In 1577, I was commissioned by El Expolio for the sacristy of the Cathedral and for El Escorial the Martyrdom of Saint Maurice. I came to Spain with a young Italian assistant, Francisco Prevoste, with whom I lived until my death. In 1578 my son Jorge Manuel Theotocópuli was born, the result of my relationship with Jerónima de las Cuevas, a friend from Toledo artisan. The king commissioned me two works, which I did with great care, but he did not like them at all, so he did not pay attention to me again.

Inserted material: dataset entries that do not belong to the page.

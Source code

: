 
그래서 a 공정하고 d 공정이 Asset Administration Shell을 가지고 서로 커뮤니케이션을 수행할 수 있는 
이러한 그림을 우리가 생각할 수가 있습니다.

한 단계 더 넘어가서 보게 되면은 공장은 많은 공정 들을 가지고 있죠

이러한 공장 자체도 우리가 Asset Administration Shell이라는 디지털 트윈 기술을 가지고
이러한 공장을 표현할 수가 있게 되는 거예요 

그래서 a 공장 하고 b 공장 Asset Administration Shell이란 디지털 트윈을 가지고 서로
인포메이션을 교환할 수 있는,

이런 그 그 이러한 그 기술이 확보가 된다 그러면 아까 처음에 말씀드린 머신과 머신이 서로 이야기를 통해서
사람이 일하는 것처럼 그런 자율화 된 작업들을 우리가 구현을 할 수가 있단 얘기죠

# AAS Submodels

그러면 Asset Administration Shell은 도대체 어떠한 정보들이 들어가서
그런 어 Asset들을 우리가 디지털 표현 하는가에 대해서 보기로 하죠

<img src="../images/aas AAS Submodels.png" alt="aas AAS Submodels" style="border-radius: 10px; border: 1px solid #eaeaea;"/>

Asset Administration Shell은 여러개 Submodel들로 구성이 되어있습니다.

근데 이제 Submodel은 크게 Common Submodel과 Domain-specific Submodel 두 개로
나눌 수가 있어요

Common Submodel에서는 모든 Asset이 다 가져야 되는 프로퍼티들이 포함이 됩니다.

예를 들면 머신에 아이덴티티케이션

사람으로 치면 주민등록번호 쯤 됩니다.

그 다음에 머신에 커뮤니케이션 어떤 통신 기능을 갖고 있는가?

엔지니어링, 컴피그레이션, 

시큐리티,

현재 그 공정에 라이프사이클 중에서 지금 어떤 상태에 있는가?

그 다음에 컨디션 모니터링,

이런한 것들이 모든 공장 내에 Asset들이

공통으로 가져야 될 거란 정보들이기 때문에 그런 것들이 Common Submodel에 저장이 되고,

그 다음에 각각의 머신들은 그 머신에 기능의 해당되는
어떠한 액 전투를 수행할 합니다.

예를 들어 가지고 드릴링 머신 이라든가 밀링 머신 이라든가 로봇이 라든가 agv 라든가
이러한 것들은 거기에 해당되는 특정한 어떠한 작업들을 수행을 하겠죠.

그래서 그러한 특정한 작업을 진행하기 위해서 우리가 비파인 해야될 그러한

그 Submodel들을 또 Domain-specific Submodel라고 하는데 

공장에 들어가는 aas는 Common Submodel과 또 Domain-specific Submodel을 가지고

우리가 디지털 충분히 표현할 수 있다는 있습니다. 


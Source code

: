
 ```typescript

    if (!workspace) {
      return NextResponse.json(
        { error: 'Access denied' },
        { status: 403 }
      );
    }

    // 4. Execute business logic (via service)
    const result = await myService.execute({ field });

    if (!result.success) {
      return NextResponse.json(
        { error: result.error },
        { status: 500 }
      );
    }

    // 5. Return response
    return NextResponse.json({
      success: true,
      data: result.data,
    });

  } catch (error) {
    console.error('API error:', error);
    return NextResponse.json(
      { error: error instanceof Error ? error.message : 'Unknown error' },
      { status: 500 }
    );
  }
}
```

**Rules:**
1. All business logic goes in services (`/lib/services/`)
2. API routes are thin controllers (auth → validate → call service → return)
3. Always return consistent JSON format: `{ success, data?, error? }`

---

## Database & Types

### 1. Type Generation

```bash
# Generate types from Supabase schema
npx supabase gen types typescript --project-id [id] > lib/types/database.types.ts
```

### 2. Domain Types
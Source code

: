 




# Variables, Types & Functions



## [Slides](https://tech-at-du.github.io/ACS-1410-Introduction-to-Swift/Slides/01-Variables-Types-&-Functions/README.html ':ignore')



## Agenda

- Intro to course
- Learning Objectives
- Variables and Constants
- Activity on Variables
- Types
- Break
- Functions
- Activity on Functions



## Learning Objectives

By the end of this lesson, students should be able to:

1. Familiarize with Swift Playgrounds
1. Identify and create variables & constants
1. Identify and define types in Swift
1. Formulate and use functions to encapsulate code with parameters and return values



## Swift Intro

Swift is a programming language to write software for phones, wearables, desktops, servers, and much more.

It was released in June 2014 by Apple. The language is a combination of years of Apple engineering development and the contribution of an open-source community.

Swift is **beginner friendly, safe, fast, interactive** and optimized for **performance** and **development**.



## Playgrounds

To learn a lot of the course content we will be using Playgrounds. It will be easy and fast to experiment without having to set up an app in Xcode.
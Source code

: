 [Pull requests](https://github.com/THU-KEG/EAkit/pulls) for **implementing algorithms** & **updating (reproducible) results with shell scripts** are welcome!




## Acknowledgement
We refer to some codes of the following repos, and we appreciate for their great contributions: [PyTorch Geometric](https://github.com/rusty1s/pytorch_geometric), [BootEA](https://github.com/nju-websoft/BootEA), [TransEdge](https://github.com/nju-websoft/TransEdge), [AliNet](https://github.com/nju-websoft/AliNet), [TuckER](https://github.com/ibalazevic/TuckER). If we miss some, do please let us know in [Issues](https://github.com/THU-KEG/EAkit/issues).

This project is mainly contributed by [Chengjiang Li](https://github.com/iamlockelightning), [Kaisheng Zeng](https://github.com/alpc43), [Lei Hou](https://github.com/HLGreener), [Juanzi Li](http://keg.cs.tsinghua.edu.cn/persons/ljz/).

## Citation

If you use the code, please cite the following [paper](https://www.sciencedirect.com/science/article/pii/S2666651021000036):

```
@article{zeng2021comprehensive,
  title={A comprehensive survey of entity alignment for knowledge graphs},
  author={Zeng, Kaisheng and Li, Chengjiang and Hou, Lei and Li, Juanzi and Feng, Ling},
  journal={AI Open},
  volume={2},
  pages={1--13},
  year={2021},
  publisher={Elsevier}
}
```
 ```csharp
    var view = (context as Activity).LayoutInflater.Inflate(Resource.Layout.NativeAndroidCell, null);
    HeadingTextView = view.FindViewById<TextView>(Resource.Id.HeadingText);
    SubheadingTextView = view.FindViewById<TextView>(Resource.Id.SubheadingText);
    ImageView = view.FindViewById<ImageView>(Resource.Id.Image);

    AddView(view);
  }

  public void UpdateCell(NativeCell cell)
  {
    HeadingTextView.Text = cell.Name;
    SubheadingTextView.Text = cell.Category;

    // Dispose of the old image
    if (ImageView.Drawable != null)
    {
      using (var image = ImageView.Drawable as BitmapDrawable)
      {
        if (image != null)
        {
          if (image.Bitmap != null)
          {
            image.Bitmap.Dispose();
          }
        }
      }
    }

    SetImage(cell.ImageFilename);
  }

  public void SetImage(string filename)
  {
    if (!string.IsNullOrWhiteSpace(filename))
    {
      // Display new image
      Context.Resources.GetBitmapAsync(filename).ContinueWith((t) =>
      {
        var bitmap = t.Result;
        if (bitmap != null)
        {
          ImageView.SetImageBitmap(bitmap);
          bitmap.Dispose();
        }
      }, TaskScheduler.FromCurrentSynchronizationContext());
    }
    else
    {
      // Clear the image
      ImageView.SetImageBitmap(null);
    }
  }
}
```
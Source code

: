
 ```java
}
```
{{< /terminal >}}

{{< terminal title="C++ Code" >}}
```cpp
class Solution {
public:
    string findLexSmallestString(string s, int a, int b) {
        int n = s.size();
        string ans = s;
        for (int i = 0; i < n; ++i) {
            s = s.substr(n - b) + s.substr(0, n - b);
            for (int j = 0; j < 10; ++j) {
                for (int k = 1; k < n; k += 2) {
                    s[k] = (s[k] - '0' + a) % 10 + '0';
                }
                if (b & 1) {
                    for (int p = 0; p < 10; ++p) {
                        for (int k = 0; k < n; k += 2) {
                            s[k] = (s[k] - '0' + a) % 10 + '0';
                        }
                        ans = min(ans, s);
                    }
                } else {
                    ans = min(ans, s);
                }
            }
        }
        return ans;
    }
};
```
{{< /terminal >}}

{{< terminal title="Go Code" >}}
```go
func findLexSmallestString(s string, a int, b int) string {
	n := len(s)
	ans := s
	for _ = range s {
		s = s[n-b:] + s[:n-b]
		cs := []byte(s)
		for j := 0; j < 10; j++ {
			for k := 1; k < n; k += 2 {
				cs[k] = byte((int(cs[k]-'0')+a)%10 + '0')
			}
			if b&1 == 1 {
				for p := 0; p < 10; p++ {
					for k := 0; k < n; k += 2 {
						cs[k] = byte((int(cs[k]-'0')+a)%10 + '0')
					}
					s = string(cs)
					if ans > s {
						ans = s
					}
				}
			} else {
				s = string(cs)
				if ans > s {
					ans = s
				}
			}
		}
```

I enjoyed life a lot, I had a reputation for being "extravagant", I had a lot of recognition in Toledo, and although I never worked for the king's court, I did work for many patrons who valued my work well despite many criticisms. I lived very well, I can't complain. At the age of 72 I fell very ill and my death happened, not without leaving an important legacy that later many artists from other places and other times studied me and were able to develop their own works and styles.